Task to carry out:
For the entries below, repeat exactly each line starting with the one that contains "Severity of reaction" and going on through the one that contains "about the positive", and no others.

Data shown:
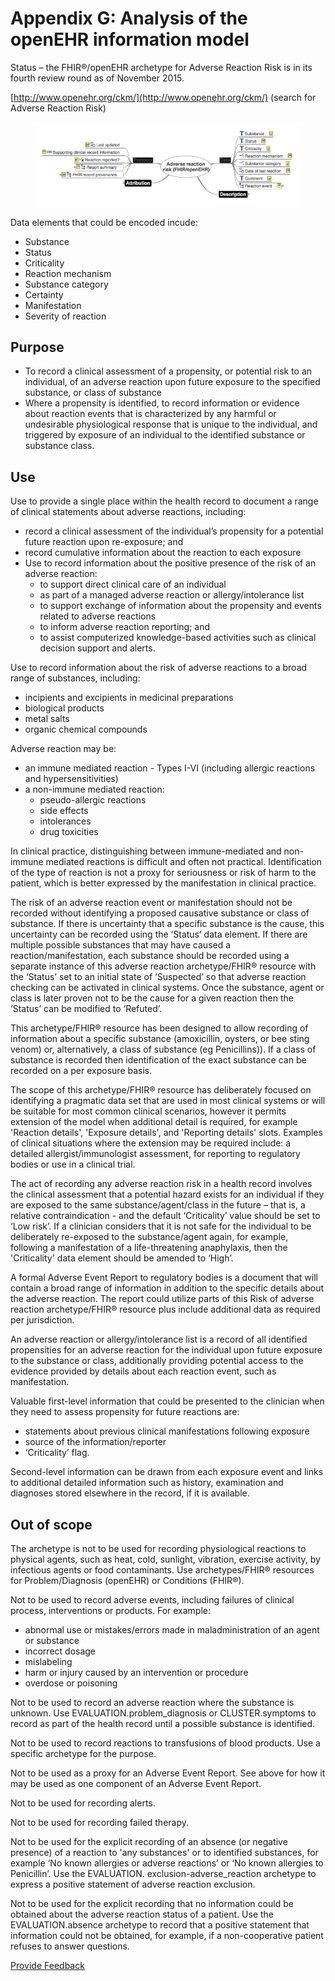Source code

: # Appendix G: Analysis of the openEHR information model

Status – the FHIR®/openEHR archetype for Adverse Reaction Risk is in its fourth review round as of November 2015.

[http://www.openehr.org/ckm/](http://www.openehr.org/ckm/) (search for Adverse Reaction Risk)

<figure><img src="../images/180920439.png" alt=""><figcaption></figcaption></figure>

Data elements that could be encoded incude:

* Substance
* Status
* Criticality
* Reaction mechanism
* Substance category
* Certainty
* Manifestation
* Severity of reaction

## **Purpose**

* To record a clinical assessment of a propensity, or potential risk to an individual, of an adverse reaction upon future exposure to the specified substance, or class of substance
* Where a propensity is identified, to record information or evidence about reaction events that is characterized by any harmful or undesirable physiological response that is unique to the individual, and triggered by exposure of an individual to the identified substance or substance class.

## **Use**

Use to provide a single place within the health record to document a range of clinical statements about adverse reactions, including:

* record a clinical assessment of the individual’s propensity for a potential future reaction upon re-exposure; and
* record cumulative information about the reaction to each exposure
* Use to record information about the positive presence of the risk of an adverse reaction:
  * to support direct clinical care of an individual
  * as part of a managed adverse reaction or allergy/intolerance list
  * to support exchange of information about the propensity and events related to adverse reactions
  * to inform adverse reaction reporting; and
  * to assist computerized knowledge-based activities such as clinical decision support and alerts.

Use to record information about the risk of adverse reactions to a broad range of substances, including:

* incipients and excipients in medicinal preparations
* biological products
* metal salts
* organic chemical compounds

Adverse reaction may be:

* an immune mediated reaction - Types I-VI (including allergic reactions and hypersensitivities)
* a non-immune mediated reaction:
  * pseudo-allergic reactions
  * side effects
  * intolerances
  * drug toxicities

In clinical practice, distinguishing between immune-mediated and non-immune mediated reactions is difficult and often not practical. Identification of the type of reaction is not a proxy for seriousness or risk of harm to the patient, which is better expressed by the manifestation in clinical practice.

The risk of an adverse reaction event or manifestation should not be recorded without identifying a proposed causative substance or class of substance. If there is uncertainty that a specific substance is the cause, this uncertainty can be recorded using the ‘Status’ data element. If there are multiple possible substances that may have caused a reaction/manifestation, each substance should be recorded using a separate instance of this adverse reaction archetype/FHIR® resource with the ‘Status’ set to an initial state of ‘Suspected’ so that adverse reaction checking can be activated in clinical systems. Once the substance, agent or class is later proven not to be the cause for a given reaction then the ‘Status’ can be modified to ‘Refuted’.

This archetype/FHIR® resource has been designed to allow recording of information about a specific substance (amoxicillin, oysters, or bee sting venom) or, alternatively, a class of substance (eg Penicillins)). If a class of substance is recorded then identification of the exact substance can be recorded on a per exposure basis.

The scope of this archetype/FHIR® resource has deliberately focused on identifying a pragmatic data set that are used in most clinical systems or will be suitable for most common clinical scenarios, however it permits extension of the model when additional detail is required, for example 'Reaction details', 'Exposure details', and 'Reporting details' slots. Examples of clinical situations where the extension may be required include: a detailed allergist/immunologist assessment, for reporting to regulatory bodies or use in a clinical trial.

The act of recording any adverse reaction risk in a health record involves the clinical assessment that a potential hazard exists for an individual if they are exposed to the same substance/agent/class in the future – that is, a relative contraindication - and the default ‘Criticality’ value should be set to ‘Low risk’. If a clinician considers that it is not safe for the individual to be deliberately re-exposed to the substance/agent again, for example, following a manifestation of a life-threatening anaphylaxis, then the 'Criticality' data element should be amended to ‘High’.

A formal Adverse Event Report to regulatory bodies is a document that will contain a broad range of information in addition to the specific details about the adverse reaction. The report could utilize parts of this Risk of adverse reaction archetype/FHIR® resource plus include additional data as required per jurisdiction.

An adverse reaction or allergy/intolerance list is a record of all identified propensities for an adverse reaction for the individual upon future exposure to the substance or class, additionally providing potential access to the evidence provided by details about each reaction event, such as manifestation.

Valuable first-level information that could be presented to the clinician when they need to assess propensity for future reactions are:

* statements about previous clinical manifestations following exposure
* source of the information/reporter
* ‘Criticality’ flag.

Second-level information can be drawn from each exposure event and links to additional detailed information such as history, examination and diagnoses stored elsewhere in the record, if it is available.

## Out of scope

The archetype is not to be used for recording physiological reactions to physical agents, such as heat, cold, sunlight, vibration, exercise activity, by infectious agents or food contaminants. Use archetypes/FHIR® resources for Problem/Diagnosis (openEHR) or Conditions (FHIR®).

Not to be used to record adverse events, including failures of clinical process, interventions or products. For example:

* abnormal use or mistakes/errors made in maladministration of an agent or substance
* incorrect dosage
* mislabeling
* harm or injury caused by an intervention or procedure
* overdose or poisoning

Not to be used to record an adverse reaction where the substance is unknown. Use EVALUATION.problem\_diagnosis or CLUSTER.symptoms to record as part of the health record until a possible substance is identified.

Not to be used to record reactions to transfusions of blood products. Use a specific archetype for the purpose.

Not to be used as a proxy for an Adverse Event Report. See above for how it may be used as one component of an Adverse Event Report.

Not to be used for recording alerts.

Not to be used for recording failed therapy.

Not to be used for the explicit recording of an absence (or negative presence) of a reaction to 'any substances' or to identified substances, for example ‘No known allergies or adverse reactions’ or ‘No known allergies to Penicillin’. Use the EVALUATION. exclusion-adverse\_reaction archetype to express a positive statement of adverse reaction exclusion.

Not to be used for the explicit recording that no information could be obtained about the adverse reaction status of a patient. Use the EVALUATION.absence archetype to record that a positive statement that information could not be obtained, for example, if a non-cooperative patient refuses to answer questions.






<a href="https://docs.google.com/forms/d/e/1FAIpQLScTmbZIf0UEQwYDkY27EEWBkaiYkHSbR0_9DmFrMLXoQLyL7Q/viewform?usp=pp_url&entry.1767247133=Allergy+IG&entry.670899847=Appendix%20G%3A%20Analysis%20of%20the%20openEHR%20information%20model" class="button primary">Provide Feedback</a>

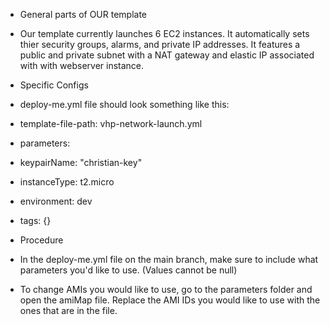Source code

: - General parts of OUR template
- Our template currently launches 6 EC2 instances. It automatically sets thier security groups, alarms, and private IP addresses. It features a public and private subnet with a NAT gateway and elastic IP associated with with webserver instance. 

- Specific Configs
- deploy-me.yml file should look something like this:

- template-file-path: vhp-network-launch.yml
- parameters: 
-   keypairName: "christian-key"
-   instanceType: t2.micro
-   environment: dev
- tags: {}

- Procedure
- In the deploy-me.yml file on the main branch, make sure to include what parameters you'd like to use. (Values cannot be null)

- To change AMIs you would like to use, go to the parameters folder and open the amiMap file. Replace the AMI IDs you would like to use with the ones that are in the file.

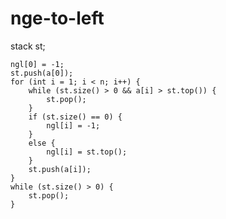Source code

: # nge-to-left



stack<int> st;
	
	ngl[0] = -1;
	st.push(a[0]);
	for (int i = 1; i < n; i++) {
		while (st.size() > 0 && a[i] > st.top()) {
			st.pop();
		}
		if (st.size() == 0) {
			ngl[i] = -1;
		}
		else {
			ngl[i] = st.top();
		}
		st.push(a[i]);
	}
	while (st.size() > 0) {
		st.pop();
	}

Your solution:
* Severity of reaction

## **Purpose**

* To record a clinical assessment of a propensity, or potential risk to an individual, of an adverse reaction upon future exposure to the specified substance, or class of substance
* Where a propensity is identified, to record information or evidence about reaction events that is characterized by any harmful or undesirable physiological response that is unique to the individual, and triggered by exposure of an individual to the identified substance or substance class.

## **Use**

Use to provide a single place within the health record to document a range of clinical statements about adverse reactions, including:

* record a clinical assessment of the individual’s propensity for a potential future reaction upon re-exposure; and
* record cumulative information about the reaction to each exposure
* Use to record information about the positive presence of the risk of an adverse reaction:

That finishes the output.